Nevertheless, more than two years after he was sentenced, Muhammud filed a notice of
appeal. The government, mistakenly believing that he was appealing the denial of his §
2255 petition, moved to enforce the waiver but failed to assert the untimeliness of what
was an appeal from the judgment of conviction. We are presented with the following
questions: (1) whether the government can initially raise untimeliness in its merits brief to
us, or must do so beforehand by motion; (2) whether a court can raise untimeliness sua
sponte when the government has failed to do so; and (3) whether, if the appeal is not
dismissed as untimely, Muhammud has waived his right to appeal. Because the
government properly raised untimeliness in its merits brief, we will dismiss the appeal
and do not reach the other questions presented.
I. BACKGROUND
Muhammud was charged in a superseding indictment with conspiracy to distribute
controlled substances, in violation of 21 U.S.C. § 846; possession of a firearm in
furtherance of a drug trafficking crime, in violation of 18 U.S.C. § 924(c); and possession
of a firearm by a convicted felon, in violation of 18 U.S.C. § 922(g)(1).
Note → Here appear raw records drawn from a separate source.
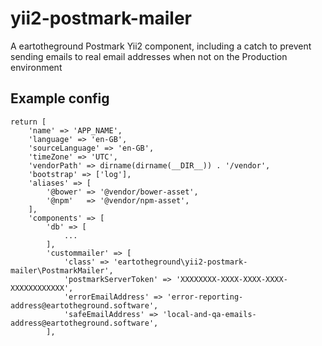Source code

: # yii2-postmark-mailer

A eartotheground Postmark Yii2 component, including a catch to prevent sending emails to real email addresses when not on the Production environment

## Example config

```
return [
	'name' => 'APP_NAME',
	'language' => 'en-GB',
	'sourceLanguage' => 'en-GB',
	'timeZone' => 'UTC',
	'vendorPath' => dirname(dirname(__DIR__)) . '/vendor',
	'bootstrap' => ['log'],
	'aliases' => [
        '@bower' => '@vendor/bower-asset',
        '@npm'   => '@vendor/npm-asset',
    ],
	'components' => [
	    'db' => [
	    	...
	    ],
		'custommailer' => [
			'class' => 'eartotheground\yii2-postmark-mailer\PostmarkMailer',
			'postmarkServerToken' => 'XXXXXXXX-XXXX-XXXX-XXXX-XXXXXXXXXXXX',
			'errorEmailAddress' => 'error-reporting-address@eartotheground.software',
			'safeEmailAddress' => 'local-and-qa-emails-address@eartotheground.software',
		],
```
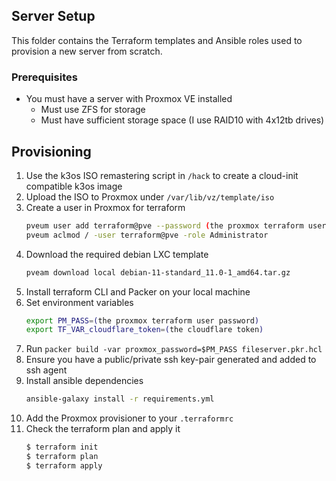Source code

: ## Server Setup

This folder contains the Terraform templates and Ansible roles used to provision a new server from scratch.

### Prerequisites

- You must have a server with Proxmox VE installed
    - Must use ZFS for storage
    - Must have sufficient storage space (I use RAID10 with 4x12tb drives)

## Provisioning
1. Use the k3os ISO remastering script in `/hack` to create a cloud-init compatible k3os image
1. Upload the ISO to Proxmox under `/var/lib/vz/template/iso`
1. Create a user in Proxmox for terraform
    ```bash
    pveum user add terraform@pve --password (the proxmox terraform user password)
    pveum aclmod / -user terraform@pve -role Administrator
    ```
1. Download the required debian LXC template
    ```bash
    pveam download local debian-11-standard_11.0-1_amd64.tar.gz
    ```
1. Install terraform CLI and Packer on your local machine
1. Set environment variables
    ```bash
    export PM_PASS=(the proxmox terraform user password)
    export TF_VAR_cloudflare_token=(the cloudflare token)
    ```
1. Run `packer build -var proxmox_password=$PM_PASS fileserver.pkr.hcl`
1. Ensure you have a public/private ssh key-pair generated and added to ssh agent
1. Install ansible dependencies
    ```bash
    ansible-galaxy install -r requirements.yml
    ```
1. Add the Proxmox provisioner to your `.terraformrc`
1. Check the terraform plan and apply it
    ```bash
    $ terraform init
    $ terraform plan
    $ terraform apply
    ```
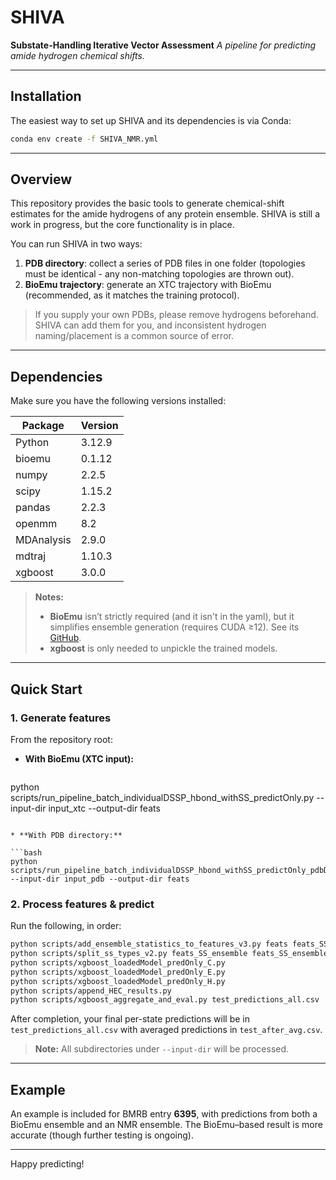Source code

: # SHIVA

**Substate-Handling Iterative Vector Assessment**
*A pipeline for predicting amide hydrogen chemical shifts.*

---

## Installation

The easiest way to set up SHIVA and its dependencies is via Conda:

```bash
conda env create -f SHIVA_NMR.yml
```

---

## Overview

This repository provides the basic tools to generate chemical-shift estimates for the amide hydrogens of any protein ensemble. SHIVA is still a work in progress, but the core functionality is in place.

You can run SHIVA in two ways:

1. **PDB directory**: collect a series of PDB files in one folder (topologies must be identical - any non-matching topologies are thrown out).
2. **BioEmu trajectory**: generate an XTC trajectory with BioEmu (recommended, as it matches the training protocol).

> If you supply your own PDBs, please remove hydrogens beforehand. SHIVA can add them for you, and inconsistent hydrogen naming/placement is a common source of error.

---

## Dependencies

Make sure you have the following versions installed:

| Package    | Version |
| ---------- | ------- |
| Python     | 3.12.9  |
| bioemu     | 0.1.12  |
| numpy      | 2.2.5   |
| scipy      | 1.15.2  |
| pandas     | 2.2.3   |
| openmm     | 8.2     |
| MDAnalysis | 2.9.0   |
| mdtraj     | 1.10.3  |
| xgboost    | 3.0.0   |

> **Notes:**
>
> * **BioEmu** isn’t strictly required (and it isn't in the yaml), but it simplifies ensemble generation (requires CUDA ≥12). See its [GitHub](https://github.com/microsoft/bioemu).
> * **xgboost** is only needed to unpickle the trained models.

---

## Quick Start

### 1. Generate features

From the repository root:

* **With BioEmu (XTC input):**

  ```bash
python scripts/run_pipeline_batch_individualDSSP_hbond_withSS_predictOnly.py --input-dir input_xtc --output-dir feats
  ```

* **With PDB directory:**

  ```bash
python scripts/run_pipeline_batch_individualDSSP_hbond_withSS_predictOnly_pdbDir.py --input-dir input_pdb --output-dir feats
  ```

### 2. Process features & predict

Run the following, in order:

```bash
python scripts/add_ensemble_statistics_to_features_v3.py feats feats_SS_ensemble
python scripts/split_ss_types_v2.py feats_SS_ensemble feats_SS_ensemble_H feats_SS_ensemble_E feats_SS_ensemble_C
python scripts/xgboost_loadedModel_predOnly_C.py
python scripts/xgboost_loadedModel_predOnly_E.py
python scripts/xgboost_loadedModel_predOnly_H.py
python scripts/append_HEC_results.py
python scripts/xgboost_aggregate_and_eval.py test_predictions_all.csv
```

After completion, your final per-state predictions will be in `test_predictions_all.csv` with averaged predictions in `test_after_avg.csv`.

> **Note:** All subdirectories under `--input-dir` will be processed.

---

## Example

An example is included for BMRB entry **6395**, with predictions from both a BioEmu ensemble and an NMR ensemble. The BioEmu–based result is more accurate (though further testing is ongoing).

---

Happy predicting!
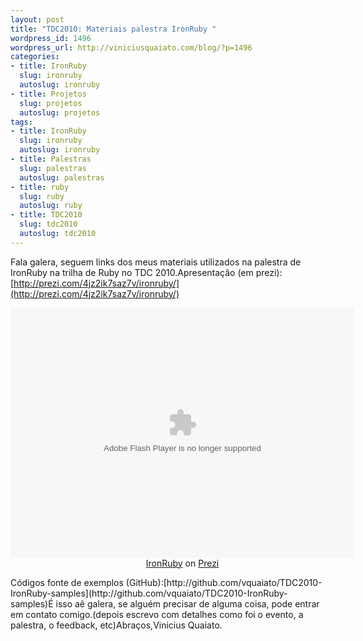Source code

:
 ```yaml
--- 
layout: post
title: "TDC2010: Materiais palestra IronRuby "
wordpress_id: 1496
wordpress_url: http://viniciusquaiato.com/blog/?p=1496
categories: 
- title: IronRuby
  slug: ironruby
  autoslug: ironruby
- title: Projetos
  slug: projetos
  autoslug: projetos
tags: 
- title: IronRuby
  slug: ironruby
  autoslug: ironruby
- title: Palestras
  slug: palestras
  autoslug: palestras
- title: ruby
  slug: ruby
  autoslug: ruby
- title: TDC2010
  slug: tdc2010
  autoslug: tdc2010
---
```

Fala galera, seguem links dos meus materiais utilizados na palestra de IronRuby na trilha de Ruby no TDC 2010.Apresentação (em prezi):[http://prezi.com/4jz2ik7saz7v/ironruby/](http://prezi.com/4jz2ik7saz7v/ironruby/)<div class="prezi-player"><style type="text/css" media="screen">.prezi-player { width: 550px;
    }
 .prezi-player-links { text-align: center;
    }
</style><object id="prezi_4jz2ik7saz7v" name="prezi_4jz2ik7saz7v" classid="clsid:D27CDB6E-AE6D-11cf-96B8-444553540000" width="550" height="400"><param name="movie" value="http://prezi.com/bin/preziloader.swf" /><param name="allowfullscreen" value="true" /><param name="allowscriptaccess" value="always" /><param name="bgcolor" value="#ffffff" /><param name="flashvars" value="prezi_id=4jz2ik7saz7v&amp;
    lock_to_path=0&amp;
    color=ffffff&amp;
    autoplay=no&amp;
    autohide_ctrls=0" /><embed id="preziEmbed_4jz2ik7saz7v" name="preziEmbed_4jz2ik7saz7v" src="http://prezi.com/bin/preziloader.swf" type="application/x-shockwave-flash" allowfullscreen="true" allowscriptaccess="always" width="550" height="400" bgcolor="#ffffff" flashvars="prezi_id=4jz2ik7saz7v&amp;
    lock_to_path=0&amp;
    color=ffffff&amp;
    autoplay=no&amp;
    autohide_ctrls=0"></embed></object><div class="prezi-player-links">
[IronRuby](http://prezi.com/4jz2ik7saz7v/ironruby/ "") on [Prezi](http://prezi.com)
</div></div>Códigos fonte de exemplos (GitHub):[http://github.com/vquaiato/TDC2010-IronRuby-samples](http://github.com/vquaiato/TDC2010-IronRuby-samples)É isso aê galera, se alguém precisar de alguma coisa, pode entrar em contato comigo.(depois escrevo com detalhes como foi o evento, a palestra, o feedback, etc)Abraços,Vinicius Quaiato.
On June 12,
2007, he pleaded guilty to all three counts pursuant to a written plea agreement that
contained a waiver both of appeal and collateral attack of his conviction.1 At the plea
hearing, he acknowledged the waiver, and responded to the District Court’s questions
regarding the waiver. He was subsequently sentenced to 90 months’ imprisonment,
1
The waiver contains limited exceptions not applicable here.
2
as stipulated in the plea agreement, and acknowledged at sentencing that his appellate
rights were limited by the plea agreement. He did not file a notice of appeal within ten
days of entry of the final judgment on June 27, 2008, as then required by Rule
4(b)(1)(A)(i).
Almost a year later, Muhammud filed a pro se motion under 28 U.S.C. § 2255,
asserting several bases of ineffective assistance of counsel. He argued that his petition
should be heard, despite the waiver, because his guilty plea had been coerced by his
attorney and entered under duress. On August 19, 2009, the District Court granted the
government’s motion to enforce the waiver and dismiss the petition after concluding that
Muhammud had knowingly and voluntarily waived his right to collaterally attack his
conviction and that upholding the waiver would not result in a miscarriage of justice. On
September 22, 2009, Muhammud filed, pro se, a notice of appeal with respect to the order
dismissing the § 2255 petition. We remanded the matter to the District Court to
determine whether a certificate of appealability (“COA”) should issue. The District Court
denied a COA. We then denied Muhammud’s application to us for a COA, finding that
jurists of reason would not debate the District Court’s conclusion that he knowingly and
voluntarily waived his right to collaterally attack his conviction.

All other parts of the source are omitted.